- Dataset records
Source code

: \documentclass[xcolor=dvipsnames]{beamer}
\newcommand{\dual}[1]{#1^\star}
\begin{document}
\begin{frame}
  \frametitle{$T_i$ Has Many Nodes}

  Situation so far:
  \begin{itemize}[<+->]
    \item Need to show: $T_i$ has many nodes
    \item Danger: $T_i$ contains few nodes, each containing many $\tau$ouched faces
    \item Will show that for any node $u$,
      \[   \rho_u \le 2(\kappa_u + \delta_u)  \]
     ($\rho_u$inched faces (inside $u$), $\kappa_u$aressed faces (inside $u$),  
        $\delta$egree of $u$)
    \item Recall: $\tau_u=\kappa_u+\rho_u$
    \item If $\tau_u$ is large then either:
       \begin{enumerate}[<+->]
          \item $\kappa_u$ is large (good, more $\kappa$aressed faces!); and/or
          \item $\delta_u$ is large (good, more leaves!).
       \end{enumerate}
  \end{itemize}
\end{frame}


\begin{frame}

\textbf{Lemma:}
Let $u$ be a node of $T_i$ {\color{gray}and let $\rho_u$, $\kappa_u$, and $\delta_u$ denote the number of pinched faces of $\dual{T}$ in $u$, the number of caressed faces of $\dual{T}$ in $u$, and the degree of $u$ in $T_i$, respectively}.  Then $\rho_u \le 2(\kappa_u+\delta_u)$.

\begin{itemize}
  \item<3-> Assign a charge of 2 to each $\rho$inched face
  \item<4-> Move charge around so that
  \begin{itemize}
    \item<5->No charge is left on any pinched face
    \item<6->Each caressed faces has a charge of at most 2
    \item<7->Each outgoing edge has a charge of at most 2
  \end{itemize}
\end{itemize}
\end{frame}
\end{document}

- Task prompt
What you return must be the line that contains "each $\rho$inched face" followed by every remaining line of the material, all exactly as written and nothing more.

- Completed task
  \item<3-> Assign a charge of 2 to each $\rho$inched face
  \item<4-> Move charge around so that
  \begin{itemize}
    \item<5->No charge is left on any pinched face
    \item<6->Each caressed faces has a charge of at most 2
    \item<7->Each outgoing edge has a charge of at most 2
  \end{itemize}
\end{itemize}
\end{frame}
\end{document}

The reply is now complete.